[Stored data entries]
--- --- ---

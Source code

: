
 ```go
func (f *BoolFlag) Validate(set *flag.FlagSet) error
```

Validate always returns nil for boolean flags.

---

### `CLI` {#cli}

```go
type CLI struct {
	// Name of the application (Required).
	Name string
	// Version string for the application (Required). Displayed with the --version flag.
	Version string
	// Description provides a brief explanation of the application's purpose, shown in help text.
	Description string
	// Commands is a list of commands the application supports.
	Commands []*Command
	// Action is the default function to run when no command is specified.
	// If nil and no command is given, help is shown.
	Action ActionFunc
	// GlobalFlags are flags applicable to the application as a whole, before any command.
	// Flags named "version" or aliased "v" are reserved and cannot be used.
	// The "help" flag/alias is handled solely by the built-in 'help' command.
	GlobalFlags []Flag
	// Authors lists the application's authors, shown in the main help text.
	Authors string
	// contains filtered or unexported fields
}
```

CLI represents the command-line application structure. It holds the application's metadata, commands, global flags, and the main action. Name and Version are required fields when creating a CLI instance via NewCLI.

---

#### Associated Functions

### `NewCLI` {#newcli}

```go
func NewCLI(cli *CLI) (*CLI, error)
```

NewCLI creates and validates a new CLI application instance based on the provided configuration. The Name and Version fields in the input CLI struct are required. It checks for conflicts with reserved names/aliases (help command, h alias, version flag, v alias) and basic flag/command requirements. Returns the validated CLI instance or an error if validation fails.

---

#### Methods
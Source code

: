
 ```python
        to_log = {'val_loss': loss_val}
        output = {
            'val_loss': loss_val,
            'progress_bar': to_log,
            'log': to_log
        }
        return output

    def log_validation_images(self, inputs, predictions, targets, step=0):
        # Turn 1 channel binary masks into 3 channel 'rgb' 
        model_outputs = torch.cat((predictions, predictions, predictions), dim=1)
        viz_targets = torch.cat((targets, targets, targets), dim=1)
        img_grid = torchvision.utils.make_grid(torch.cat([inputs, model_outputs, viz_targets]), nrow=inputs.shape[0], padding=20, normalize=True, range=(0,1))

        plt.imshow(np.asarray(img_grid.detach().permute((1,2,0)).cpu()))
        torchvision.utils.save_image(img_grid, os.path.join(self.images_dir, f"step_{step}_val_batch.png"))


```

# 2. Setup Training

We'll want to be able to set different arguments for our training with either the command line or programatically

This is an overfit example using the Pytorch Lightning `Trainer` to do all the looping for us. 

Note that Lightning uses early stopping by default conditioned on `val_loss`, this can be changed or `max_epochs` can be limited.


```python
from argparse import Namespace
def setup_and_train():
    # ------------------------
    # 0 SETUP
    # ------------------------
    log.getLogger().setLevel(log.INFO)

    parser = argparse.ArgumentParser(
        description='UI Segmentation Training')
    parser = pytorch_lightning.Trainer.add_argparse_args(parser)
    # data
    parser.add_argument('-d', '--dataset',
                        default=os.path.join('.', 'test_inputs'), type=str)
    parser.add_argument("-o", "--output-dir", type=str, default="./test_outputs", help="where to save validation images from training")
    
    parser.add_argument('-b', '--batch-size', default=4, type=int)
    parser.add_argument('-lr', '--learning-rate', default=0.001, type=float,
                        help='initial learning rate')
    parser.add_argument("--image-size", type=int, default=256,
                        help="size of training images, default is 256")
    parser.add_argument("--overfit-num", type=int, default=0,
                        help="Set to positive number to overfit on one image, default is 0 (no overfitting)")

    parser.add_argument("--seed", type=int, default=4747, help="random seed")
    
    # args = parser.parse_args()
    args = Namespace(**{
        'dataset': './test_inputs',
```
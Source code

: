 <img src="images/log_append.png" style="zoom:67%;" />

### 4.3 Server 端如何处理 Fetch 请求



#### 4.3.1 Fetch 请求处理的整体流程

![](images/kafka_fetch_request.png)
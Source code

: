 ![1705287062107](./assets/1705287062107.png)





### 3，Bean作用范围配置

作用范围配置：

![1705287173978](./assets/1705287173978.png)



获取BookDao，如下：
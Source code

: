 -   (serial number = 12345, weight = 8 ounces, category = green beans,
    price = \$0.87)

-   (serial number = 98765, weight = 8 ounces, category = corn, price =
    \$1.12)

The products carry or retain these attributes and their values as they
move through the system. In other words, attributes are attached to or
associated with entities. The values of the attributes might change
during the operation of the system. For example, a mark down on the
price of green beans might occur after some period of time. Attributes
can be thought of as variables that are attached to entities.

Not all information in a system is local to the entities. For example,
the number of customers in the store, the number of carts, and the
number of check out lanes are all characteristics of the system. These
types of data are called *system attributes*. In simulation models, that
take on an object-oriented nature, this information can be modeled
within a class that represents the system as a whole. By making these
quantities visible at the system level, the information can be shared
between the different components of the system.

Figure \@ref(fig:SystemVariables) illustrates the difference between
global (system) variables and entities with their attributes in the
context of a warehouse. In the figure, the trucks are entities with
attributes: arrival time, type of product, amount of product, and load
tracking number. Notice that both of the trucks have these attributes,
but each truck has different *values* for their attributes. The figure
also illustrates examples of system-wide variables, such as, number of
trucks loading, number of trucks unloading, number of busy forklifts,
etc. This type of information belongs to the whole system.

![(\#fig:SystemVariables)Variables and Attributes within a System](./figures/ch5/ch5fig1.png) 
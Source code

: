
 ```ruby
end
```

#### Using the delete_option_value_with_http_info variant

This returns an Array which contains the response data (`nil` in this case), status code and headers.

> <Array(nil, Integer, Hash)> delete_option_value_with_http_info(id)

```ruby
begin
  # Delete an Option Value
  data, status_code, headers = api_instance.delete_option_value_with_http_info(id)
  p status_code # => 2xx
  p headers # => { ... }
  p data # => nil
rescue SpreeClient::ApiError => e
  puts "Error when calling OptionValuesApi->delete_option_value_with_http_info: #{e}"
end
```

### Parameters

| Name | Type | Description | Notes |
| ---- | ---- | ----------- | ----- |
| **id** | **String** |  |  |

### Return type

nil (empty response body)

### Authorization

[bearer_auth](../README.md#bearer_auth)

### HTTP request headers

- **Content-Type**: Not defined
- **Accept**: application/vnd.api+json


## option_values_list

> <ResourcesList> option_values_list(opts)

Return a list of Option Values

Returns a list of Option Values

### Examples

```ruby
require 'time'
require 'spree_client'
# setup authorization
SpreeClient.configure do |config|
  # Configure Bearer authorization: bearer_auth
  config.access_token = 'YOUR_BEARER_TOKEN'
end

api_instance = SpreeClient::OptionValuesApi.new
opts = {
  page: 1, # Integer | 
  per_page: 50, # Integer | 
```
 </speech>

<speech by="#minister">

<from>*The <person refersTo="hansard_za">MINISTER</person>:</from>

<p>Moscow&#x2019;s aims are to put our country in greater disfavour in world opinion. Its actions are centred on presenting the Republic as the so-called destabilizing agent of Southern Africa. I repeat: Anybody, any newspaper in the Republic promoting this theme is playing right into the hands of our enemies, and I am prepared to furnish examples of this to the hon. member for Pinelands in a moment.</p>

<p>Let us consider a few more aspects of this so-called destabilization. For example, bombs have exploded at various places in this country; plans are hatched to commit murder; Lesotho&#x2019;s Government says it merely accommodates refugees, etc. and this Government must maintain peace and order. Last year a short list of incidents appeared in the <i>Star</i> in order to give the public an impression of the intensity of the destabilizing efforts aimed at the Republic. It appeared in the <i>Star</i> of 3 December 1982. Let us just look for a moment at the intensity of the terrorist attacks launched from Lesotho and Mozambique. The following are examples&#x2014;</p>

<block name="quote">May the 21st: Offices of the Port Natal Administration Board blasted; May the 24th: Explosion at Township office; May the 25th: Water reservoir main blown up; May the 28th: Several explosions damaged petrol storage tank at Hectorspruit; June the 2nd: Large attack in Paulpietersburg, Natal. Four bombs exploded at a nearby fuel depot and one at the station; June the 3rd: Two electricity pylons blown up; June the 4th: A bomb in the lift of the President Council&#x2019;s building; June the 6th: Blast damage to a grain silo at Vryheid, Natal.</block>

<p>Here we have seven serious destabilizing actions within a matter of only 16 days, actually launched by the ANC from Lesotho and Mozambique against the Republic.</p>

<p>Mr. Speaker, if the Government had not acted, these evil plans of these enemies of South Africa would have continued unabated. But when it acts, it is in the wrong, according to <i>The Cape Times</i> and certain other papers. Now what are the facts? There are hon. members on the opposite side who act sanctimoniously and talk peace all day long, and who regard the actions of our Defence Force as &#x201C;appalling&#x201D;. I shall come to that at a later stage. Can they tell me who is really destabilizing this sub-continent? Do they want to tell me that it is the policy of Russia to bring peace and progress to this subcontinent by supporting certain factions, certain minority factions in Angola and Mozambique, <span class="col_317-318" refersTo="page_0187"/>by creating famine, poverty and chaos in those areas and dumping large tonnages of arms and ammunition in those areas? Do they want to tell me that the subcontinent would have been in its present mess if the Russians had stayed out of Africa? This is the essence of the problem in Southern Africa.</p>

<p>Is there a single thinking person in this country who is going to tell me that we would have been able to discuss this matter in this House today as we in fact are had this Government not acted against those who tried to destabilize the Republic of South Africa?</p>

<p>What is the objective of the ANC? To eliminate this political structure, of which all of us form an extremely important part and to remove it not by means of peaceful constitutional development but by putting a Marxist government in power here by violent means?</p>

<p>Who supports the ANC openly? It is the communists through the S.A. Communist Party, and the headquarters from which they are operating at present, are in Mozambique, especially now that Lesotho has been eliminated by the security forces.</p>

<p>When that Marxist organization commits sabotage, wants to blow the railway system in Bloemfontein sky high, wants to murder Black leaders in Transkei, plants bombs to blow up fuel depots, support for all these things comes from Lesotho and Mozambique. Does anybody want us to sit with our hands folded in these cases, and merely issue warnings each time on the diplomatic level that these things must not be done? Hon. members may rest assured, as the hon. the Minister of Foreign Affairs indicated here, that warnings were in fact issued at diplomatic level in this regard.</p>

--- --- ---

*What the exercise asks*
Please copy every line from the entries that includes the word "serial".

*Answer space*
: -   (serial number = 12345, weight = 8 ounces, category = green beans,
-   (serial number = 98765, weight = 8 ounces, category = corn, price =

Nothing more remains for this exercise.